Usia 0-5 Tahun, Pengalaman Baru Dapat Membentuk Cara Anak Belajar

Pengalaman baru pada usia nol sampai lima tahun dapat mendukung perkembangan konektivitas saraf anak. Fase awal kehidupan ini menjadi alasan penting bagi orangtua untuk menyediakan ruang belajar yang beragam, aman, dan sesuai kebutuhan anak.

Dokter spesialis anak dr. Yoga Andika, Sp.A, menyebut periode tersebut sebagai fase emas perkembangan otak. Ia menjelaskan bahwa kegiatan belajar berbasis aktivitas dapat membantu anak mencerna informasi dengan lebih baik.

“Saat dia belajar hal baru, dia akan terbentuk konektivitas-konektivitas, sehingga cara berpikirnya menjadi lebih cepat dan lebih baik,” kata dr.

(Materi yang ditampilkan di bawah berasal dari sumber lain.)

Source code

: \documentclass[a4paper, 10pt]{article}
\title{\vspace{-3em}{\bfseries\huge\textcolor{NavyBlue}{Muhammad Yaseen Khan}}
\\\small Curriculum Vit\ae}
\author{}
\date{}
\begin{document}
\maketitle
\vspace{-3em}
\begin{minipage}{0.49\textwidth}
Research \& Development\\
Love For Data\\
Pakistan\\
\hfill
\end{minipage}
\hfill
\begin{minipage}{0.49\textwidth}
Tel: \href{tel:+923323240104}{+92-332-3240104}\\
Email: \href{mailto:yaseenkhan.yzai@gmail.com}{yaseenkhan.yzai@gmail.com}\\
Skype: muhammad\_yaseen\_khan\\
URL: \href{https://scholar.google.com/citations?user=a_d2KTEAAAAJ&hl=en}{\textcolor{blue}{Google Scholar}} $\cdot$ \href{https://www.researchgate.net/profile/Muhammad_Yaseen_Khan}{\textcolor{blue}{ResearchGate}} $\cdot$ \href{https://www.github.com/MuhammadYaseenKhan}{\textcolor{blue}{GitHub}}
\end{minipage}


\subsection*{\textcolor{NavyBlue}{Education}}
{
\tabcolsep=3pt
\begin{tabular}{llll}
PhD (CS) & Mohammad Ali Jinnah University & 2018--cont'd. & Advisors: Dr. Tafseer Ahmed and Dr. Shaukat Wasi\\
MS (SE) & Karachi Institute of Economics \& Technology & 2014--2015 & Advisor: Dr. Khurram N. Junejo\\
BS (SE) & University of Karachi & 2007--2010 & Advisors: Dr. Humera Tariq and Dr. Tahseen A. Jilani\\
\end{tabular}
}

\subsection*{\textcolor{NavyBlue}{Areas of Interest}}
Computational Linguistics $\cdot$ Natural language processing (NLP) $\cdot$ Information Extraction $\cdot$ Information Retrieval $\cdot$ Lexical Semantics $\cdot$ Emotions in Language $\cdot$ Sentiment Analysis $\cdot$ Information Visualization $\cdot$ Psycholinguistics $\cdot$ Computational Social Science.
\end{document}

Yoga dalam acara edukatif di Jakarta. Pernyataan itu menekankan pentingnya pengalaman belajar, bukan tuntutan agar anak harus menguasai seluruh bidang sejak dini.

Ragam stimulasi tanpa tekanan

Orangtua dapat mengenalkan bacaan, musik, permainan logika, aktivitas fisik, atau percobaan sains sesuai tahap usia anak. Setiap kegiatan memberi pengalaman yang berbeda dan dapat membantu anak mengenali aktivitas yang membuatnya tertarik untuk bertahan belajar.

Musik instrumen menjadi salah satu contoh kegiatan yang disebut dr. Yoga dalam sejumlah literatur. Aktivitas ini dikaitkan dengan perkembangan otak kanan dan kiri serta pembentukan sinaptogenesis.

Namun, keberagaman stimulasi tidak berarti anak perlu mengikuti semua jenis kelas yang tersedia. Orangtua perlu menjaga waktu istirahat, mengamati respons anak, dan menghentikan tekanan yang membuat proses belajar terasa sebagai beban.

Pendampingan seperti ini sejalan dengan eksplorasi minat anak dalam pola asuh multi-learning. Anak diberi kesempatan mencoba banyak hal tanpa harus langsung diarahkan menjadi ahli pada satu bidang.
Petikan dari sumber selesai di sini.